Melissa Donovan at "Writing Forward" publishes some of the best tips for emerging Writers.
- Do it. Write.
- Read as much and as often as you can. Remember, every writer is a reader first.
- Keep a journal or notebook handy at all times so you can jot down all of your brilliant ideas.
- Make sure you have a dictionary and thesaurus available whenever you are composing.
- Be observant. The people and activities that surround you will
provide you with great inspiration for characters, plots, and themes.
- Invest in a few valuable resources starting with The Chicago Manual of Style
, Eats, Shoots & Leaves: The Zero Tolerance Approach to Punctuation
, and The Elements of Style, Fourth Edition
.
- Grammar: learn the rules and then break them.
- Stop procrastinating. Turn off the TV, tune out the rest of the world, sit down, and write.
- Read works by highly successful authors to learn what pleases publishers and earns a pretty penny.
- Read works by the canonical authors so you can understand what constitutes literary achievement.
- Join a writers’ group so you can enjoy support and comradery in your craft.
- Create a space in your home especially for writing.
- Proofread everything at least three times before submitting your work for publication.
- Write every single day.
- Start a blog. Use it to talk about your own writing process, to
share your ideas and experiences, or to publish your work to a live
audience.
- Subscribe to the top writing blogs on the Internet. Read them, participate, and enjoy!
- Use writing exercises to expand your talents and explore different genres, styles, and techniques.
- Let go of your inner editor. When you sit down to write a draft, refrain from proofreading until that draft is complete.
- Allow yourself to write poorly, to write a weak, uninteresting
story or a boring, grammatically criminal poem. You’ll never succeed if
you don’t allow yourself a few failures along the way.
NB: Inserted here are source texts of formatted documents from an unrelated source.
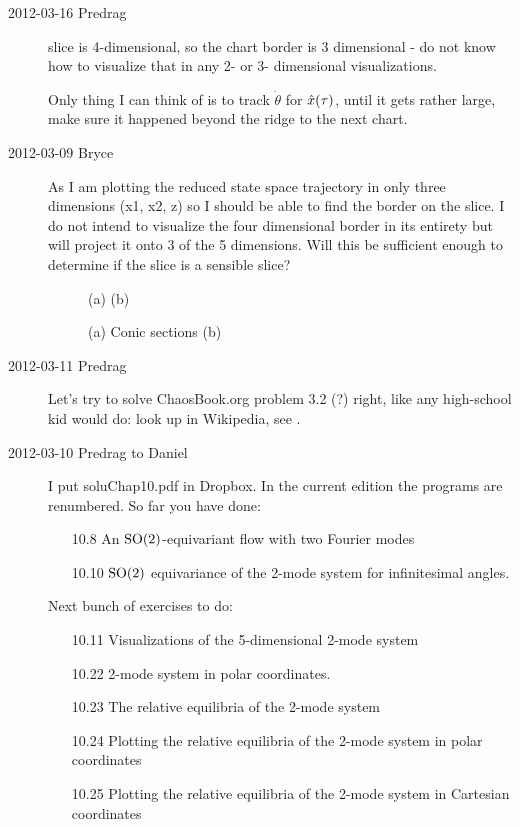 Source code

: \begin{description}
\item[2012-03-16 Predrag]
slice is 4-dimensional, so the chart border is 3 dimensional - do not
know how to visualize that in any 2- or 3- dimensional visualizations.

Only thing I can think of is to track $\dot{\theta}$ for $\hat{x}(\tau)$,
until it gets rather large, make sure it happened beyond the ridge to the
next chart.

\item[2012-03-09 Bryce]
As I am plotting the reduced state space trajectory in only three
dimensions (x1, x2, z) so I should be able to find the border on the
slice. I do not intend to visualize the four dimensional border in its
entirety but will project it onto 3 of the 5 dimensions. Will this be
sufficient enough to determine if the slice is a sensible slice?

%
\begin{figure}\label{f:ConicplaneSects}
\centering
(a) %
(b) %
\caption{
(a) Conic sections (b)
}
\end{figure}

\item[2012-03-11 Predrag]
Let's try to solve ChaosBook.org problem 3.2 (?) right, like any
high-school kid would do: look up
 in
Wikipedia, see .

\item[2012-03-10 Predrag to Daniel] I put soluChap10.pdf in Dropbox. In
the current edition the programs are renumbered. So far you have done:
\begin{itemize}
  \item[10.8]  An $\textrm{SO}(2)$-equivariant flow with two Fourier modes
  \item[10.10] $\textrm{SO}(2)$ equivariance of the 2-mode system
           for infinitesimal angles.
\end{itemize}
Next bunch of exercises to do:
\begin{itemize}
  \item[10.11] Visualizations of the 5-dimensional 2-mode system
  \item[10.22] 2-mode system in polar coordinates.
  \item[10.23] The relative equilibria of the 2-mode system
  \item[10.24] Plotting the relative equilibria of
           the 2-mode system in polar coordinates
  \item[10.25] Plotting the relative equilibria of
           the 2-mode system in Cartesian coordinates
\end{itemize}


\end{description}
- Make it your business to understand language. Do you know a noun
from a verb, a predicate from a preposition? Do you understand tense
and verb agreement? You should.
- You are a writer so own up and say it out loud, “I am a writer.”
Whether it’s a hobby or your profession, you have the right to this
title.
- Write, write, write, and then write some more. Forget everything else and just write.